Una conversazione normale, magari col vivavoce, no eh?

Per fortuna, Marisa ci arrivò senza che le dicessi nulla e iniziammo a parlare tutte insieme:

- Ho visto che vi siete date alla pazza gioia, avete fatto bene, le ferie sono sacre e ve le siete guadagnate tutte! Chi era quel bel tipo con cui vi siete accompagnate? - chiese Gianna.

- E' mio fratello gemello Massimiliano. - le risposi.

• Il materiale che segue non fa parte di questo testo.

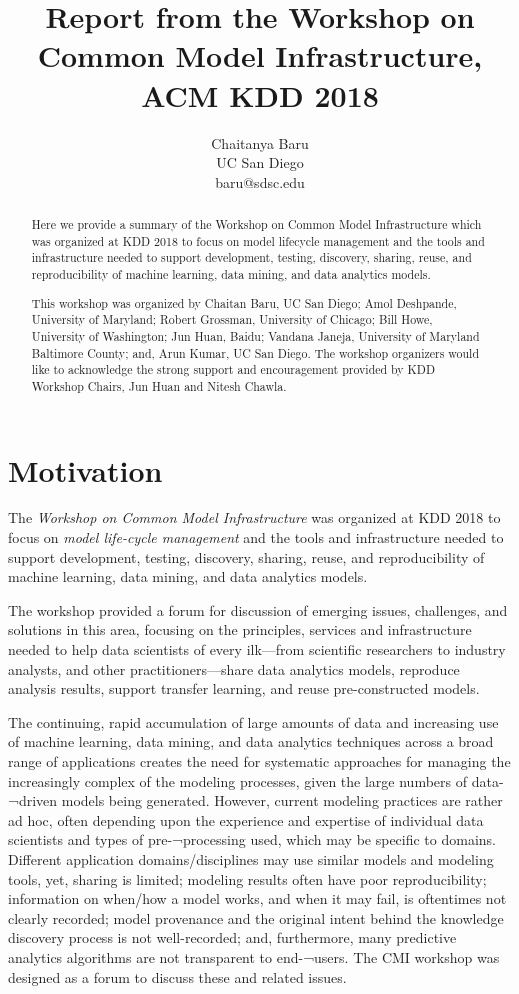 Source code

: \documentclass[11pt]{article}
\title{Report from the Workshop on Common Model Infrastructure, {ACM KDD 2018}}
\author{
Chaitanya Baru \\
       {UC San Diego}\\
       {baru@sdsc.edu} 
}
\begin{document}
\maketitle

\begin{abstract}
Here we provide a summary of the Workshop on Common Model Infrastructure which was organized at KDD 2018 to focus on model lifecycle management and the tools and infrastructure needed to support development, testing, discovery, sharing, reuse, and reproducibility of machine learning, data mining, and data analytics models. 

This workshop was organized by Chaitan Baru, UC San Diego; Amol Deshpande, University of Maryland; Robert Grossman, University of Chicago; Bill Howe, University of Washington; Jun Huan, Baidu; Vandana Janeja, University of Maryland Baltimore County; and, Arun Kumar, UC San Diego. The workshop organizers would like to acknowledge the strong support and encouragement provided by KDD Workshop Chairs, Jun Huan and Nitesh Chawla.
\end{abstract}




\section{Motivation}
The \emph{Workshop on Common Model Infrastructure} was organized at KDD 2018 to focus on \emph{model life-cycle management} and the tools and infrastructure needed to support development, testing, discovery, sharing, reuse, and reproducibility of machine learning, data mining, and data analytics models. 


The workshop provided a forum for discussion of emerging issues, challenges, and solutions in this area, focusing on the principles, services and infrastructure needed to help data scientists of every ilk---from scientific researchers to industry analysts, and other practitioners---share data analytics models, reproduce analysis results, support transfer learning, and reuse pre-constructed models.


The continuing, rapid accumulation of large amounts of data and increasing use of machine learning, data mining, and data analytics techniques across a broad range of applications creates the need for systematic approaches for managing the increasingly complex of the modeling processes, given the large numbers of data-¬driven models being generated. However, current modeling practices are rather ad hoc, often depending upon the experience and expertise of individual data scientists and types of pre-¬processing used, which may be specific to domains. Different application domains/disciplines may use similar models and modeling tools, yet, sharing is limited; modeling results often have poor reproducibility; information on when/how a model works, and when it may fail, is oftentimes not clearly recorded; model provenance and the original intent behind the knowledge discovery process is not well-recorded; and, furthermore, many predictive analytics algorithms are not transparent to end-¬users. The CMI workshop was designed as a forum to discuss these and related issues.
\end{document}
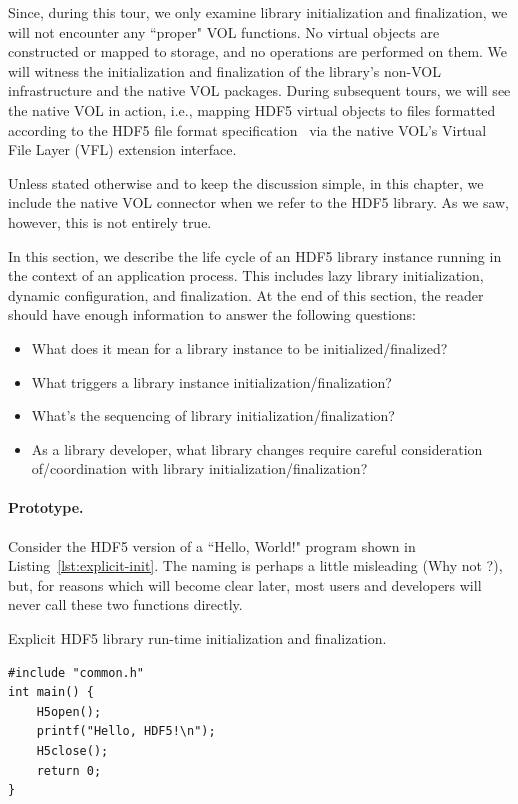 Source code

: Since, during this tour, we only examine library initialization and finalization, we will not encounter any ``proper" VOL functions. No virtual objects are constructed or mapped to storage, and no operations are performed on them. We will witness the initialization and finalization of the library's non-VOL infrastructure and the native VOL packages. During subsequent tours, we will see the native VOL in action, i.e., mapping HDF5 virtual objects to files formatted according to the HDF5 file format specification~\cite{ffmt} via the native VOL's Virtual File Layer (VFL) extension interface.

Unless stated otherwise and to keep the discussion simple, in this chapter, we include the native VOL connector when we refer to the HDF5 library. As we saw, however, this is not entirely true.

In this section, we describe the life cycle of an HDF5 library instance running in the context of an application process. This includes lazy library initialization, dynamic configuration, and finalization. At the end of this section, the reader should have enough information to answer the following questions:

\begin{itemize}
    \item What does it mean for a library instance to be initialized/finalized?
    \item What triggers a library instance initialization/finalization?
    \item What's the sequencing of library initialization/finalization?
    \item As a library developer, what library changes require careful consideration of/coordination with library initialization/finalization?
\end{itemize}

\paragraph{Prototype.} Consider the HDF5 version of a ``Hello, World!" program shown in Listing~\ref{lst:explicit-init}. The naming  is perhaps a little misleading (Why not ?), but, for reasons which will become clear later, most users and developers will never call these two functions directly.

\begin{listing}[H]
\caption{Explicit HDF5 library run-time initialization and finalization.}
\label{lst:explicit-init}
\begin{verbatim}
#include "common.h"
int main() {
    H5open();
    printf("Hello, HDF5!\n");
    H5close();
    return 0;
}
\end{verbatim}
\end{listing}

- Non sapevo avessi un gemello, però in effetti vi somigliate molto, deve essere un tipo spassoso, vero Marisa? -

- Perché lo chiedi a me? -

- Beh, dalle foto sembra che ci fosse una bella complicità, anche ai danni della povera Stefania, ma potrei sbagliarmi, certo... Reazioni al lavoro? -

- In che senso? - chiesi.

- Mi aspettavo che qualche collega facesse qualche commento acido. -

- Se ti riferisci a Matteo, in realtà proprio perché ce lo aspettavamo anche noi, abbiamo cercato di evitarlo il più possibile, il che è stato facile, visto che c'era una montagna di lavoro da smaltire, ne avremo entrambe per parecchi giorni. - disse Marisa.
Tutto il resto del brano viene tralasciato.